Excerpts from a dataset:
━━━━━━━━━━━━━━━━

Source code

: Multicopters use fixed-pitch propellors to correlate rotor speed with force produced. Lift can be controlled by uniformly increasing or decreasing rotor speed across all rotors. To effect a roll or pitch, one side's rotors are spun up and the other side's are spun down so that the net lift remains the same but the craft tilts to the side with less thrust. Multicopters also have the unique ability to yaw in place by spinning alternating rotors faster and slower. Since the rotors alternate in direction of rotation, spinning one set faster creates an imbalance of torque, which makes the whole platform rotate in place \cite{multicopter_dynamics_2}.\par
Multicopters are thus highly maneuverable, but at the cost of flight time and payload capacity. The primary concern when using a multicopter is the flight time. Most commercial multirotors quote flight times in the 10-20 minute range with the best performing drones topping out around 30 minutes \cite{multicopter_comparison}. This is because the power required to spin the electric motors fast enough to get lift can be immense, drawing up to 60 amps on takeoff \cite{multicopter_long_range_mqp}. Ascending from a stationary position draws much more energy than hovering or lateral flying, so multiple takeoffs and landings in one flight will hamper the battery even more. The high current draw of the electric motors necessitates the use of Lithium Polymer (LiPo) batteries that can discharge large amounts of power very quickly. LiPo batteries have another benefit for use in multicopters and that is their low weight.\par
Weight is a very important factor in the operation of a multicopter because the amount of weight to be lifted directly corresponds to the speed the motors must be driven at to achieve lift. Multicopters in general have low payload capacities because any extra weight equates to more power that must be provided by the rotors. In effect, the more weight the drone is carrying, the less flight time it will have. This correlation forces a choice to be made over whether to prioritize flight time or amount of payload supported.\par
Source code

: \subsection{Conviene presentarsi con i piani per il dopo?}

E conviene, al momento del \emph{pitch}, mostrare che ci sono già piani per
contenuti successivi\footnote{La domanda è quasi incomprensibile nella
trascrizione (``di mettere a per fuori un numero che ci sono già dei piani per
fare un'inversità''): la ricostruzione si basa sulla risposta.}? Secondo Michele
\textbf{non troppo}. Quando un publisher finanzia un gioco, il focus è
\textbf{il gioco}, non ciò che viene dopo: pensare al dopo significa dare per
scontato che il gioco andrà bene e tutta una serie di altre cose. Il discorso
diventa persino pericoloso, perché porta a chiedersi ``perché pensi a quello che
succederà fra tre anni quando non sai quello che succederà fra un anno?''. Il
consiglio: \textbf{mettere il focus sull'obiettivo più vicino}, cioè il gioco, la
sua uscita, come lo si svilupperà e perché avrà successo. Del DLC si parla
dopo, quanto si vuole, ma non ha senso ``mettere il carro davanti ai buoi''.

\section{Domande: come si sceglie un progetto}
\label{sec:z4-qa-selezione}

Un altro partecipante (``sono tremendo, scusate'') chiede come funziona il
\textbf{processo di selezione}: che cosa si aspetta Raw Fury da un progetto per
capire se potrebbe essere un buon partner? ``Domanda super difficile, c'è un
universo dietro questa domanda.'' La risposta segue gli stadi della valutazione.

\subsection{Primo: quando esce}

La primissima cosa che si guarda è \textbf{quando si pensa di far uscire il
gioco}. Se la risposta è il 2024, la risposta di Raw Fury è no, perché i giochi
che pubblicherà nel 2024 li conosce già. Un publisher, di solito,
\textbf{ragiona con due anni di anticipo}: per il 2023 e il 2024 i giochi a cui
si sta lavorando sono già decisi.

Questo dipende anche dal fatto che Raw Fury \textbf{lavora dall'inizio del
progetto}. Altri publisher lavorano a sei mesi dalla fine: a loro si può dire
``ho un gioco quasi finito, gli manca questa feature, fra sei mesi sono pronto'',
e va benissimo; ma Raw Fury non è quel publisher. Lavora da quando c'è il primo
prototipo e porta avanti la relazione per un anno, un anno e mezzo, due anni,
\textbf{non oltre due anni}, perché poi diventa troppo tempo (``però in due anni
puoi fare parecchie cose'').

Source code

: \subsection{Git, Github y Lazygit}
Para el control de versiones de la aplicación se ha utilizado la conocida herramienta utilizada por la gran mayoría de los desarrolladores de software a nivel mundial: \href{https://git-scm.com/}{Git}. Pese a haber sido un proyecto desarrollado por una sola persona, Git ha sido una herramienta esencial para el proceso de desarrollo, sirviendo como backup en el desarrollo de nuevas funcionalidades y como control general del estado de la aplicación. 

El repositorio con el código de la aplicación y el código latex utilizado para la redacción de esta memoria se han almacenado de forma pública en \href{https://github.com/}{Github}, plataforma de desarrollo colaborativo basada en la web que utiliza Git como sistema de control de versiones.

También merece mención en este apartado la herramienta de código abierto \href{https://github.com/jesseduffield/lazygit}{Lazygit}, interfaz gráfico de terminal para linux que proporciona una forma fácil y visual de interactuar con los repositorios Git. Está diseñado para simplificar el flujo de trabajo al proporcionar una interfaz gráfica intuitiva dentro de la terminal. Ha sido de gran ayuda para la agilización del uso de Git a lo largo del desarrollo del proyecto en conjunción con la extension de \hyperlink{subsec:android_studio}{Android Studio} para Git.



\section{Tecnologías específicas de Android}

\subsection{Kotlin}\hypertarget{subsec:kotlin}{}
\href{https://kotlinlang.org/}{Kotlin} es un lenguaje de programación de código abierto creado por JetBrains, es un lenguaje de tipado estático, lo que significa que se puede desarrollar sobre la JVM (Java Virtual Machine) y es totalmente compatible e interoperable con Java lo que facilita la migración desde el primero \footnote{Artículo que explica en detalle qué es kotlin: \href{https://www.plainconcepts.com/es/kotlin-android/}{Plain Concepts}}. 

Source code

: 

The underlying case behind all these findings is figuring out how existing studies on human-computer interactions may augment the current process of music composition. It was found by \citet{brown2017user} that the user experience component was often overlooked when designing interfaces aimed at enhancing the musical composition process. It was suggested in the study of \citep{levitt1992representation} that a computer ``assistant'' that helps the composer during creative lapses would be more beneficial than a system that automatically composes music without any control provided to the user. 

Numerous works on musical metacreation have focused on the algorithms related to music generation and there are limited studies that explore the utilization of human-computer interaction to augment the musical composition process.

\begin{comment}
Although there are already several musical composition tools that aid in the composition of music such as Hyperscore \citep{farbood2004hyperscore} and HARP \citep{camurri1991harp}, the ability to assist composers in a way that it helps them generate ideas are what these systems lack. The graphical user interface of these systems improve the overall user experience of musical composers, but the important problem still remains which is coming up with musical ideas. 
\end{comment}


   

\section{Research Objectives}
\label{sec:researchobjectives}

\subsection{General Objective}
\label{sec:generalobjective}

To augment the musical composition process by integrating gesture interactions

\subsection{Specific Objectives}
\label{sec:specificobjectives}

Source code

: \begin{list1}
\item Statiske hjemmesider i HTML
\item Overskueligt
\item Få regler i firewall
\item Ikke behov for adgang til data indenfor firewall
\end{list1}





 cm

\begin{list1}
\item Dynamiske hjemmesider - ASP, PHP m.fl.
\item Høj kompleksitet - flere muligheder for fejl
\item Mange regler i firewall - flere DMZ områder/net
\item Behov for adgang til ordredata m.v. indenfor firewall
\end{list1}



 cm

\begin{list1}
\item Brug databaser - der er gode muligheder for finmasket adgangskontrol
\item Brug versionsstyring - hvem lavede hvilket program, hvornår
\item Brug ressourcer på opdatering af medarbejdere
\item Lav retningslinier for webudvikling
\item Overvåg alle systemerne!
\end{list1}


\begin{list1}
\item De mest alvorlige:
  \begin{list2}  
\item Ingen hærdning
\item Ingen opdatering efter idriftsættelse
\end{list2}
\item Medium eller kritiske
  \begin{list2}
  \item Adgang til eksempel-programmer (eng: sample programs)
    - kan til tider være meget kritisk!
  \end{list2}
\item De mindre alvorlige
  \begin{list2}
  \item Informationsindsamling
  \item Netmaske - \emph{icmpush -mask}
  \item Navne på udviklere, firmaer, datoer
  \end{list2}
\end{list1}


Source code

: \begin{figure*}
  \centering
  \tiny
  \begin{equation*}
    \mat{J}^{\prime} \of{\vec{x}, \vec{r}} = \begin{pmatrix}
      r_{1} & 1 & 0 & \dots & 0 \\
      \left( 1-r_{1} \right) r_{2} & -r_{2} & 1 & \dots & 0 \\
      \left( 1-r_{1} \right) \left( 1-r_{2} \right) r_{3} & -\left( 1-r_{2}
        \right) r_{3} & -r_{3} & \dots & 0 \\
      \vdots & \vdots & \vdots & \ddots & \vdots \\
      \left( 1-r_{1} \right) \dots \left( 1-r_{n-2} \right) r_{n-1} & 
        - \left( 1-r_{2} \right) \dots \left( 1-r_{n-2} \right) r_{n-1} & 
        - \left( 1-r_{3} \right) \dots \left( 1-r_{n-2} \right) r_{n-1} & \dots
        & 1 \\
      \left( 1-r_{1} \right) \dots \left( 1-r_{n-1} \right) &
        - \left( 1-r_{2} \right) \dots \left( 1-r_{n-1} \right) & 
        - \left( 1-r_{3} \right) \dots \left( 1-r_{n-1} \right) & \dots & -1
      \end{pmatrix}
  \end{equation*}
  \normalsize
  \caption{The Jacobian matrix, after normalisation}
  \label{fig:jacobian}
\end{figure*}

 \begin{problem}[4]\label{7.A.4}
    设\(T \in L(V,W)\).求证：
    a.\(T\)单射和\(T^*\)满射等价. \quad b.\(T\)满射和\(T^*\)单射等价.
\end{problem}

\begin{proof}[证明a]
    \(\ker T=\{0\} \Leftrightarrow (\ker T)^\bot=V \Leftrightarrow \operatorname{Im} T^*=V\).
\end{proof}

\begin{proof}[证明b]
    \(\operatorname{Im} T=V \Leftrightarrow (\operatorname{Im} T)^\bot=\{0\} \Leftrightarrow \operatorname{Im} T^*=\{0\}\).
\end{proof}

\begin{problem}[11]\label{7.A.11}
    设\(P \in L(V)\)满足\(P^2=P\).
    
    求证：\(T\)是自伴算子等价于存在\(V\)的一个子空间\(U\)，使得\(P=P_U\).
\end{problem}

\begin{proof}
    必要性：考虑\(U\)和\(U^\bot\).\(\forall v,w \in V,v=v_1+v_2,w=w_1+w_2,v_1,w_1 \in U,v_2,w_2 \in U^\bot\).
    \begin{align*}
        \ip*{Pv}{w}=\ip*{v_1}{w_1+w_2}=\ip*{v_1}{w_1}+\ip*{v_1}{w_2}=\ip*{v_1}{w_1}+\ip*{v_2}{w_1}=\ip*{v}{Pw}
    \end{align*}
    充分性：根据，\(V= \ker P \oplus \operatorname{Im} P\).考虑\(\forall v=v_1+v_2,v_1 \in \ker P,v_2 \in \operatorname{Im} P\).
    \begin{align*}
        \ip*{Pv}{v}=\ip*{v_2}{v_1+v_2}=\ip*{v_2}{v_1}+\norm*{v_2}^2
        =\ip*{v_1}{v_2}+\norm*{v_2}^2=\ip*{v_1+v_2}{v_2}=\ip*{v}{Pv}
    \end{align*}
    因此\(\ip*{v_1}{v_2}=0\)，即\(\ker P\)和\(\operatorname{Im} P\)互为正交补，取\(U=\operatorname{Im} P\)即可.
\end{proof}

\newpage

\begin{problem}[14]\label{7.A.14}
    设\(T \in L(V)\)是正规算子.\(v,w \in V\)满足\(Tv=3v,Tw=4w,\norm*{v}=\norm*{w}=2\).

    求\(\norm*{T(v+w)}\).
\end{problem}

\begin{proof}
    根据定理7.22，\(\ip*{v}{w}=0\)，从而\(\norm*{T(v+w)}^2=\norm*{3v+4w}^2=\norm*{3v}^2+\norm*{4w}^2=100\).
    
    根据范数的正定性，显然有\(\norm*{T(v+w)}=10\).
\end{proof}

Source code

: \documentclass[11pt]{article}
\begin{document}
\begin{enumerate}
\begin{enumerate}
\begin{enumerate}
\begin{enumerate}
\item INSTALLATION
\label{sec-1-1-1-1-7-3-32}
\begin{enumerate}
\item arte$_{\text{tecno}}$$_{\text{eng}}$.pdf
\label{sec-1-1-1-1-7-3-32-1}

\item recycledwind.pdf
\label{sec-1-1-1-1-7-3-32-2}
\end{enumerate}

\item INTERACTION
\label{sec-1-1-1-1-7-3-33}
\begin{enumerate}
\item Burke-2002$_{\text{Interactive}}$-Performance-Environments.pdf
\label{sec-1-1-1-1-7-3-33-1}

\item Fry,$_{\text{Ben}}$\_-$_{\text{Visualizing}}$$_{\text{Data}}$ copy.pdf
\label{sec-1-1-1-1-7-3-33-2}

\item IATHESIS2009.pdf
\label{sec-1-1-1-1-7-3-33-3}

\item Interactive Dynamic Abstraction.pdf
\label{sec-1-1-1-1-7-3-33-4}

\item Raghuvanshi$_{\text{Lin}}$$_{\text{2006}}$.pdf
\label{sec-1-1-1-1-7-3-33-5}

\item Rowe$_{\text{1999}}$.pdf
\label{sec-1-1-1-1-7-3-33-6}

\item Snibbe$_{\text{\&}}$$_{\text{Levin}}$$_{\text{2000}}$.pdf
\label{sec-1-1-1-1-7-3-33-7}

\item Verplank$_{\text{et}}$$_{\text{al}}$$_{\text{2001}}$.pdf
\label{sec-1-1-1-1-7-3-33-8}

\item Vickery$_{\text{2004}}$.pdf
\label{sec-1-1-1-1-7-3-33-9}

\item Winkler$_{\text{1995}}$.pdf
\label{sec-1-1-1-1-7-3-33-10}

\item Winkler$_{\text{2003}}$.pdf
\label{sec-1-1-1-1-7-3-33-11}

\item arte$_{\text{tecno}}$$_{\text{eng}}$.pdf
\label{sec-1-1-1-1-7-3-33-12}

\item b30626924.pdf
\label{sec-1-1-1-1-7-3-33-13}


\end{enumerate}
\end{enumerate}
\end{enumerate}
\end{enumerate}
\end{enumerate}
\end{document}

━━━━━━━━━━━━━━━━

Work required:
Which of the lines in the data contain the string "less"? Return each one.

Result of the exercise:
: Multicopters use fixed-pitch propellors to correlate rotor speed with force produced. Lift can be controlled by uniformly increasing or decreasing rotor speed across all rotors. To effect a roll or pitch, one side's rotors are spun up and the other side's are spun down so that the net lift remains the same but the craft tilts to the side with less thrust. Multicopters also have the unique ability to yaw in place by spinning alternating rotors faster and slower. Since the rotors alternate in direction of rotation, spinning one set faster creates an imbalance of torque, which makes the whole platform rotate in place \cite{multicopter_dynamics_2}.\par
Weight is a very important factor in the operation of a multicopter because the amount of weight to be lifted directly corresponds to the speed the motors must be driven at to achieve lift. Multicopters in general have low payload capacities because any extra weight equates to more power that must be provided by the rotors. In effect, the more weight the drone is carrying, the less flight time it will have. This correlation forces a choice to be made over whether to prioritize flight time or amount of payload supported.\par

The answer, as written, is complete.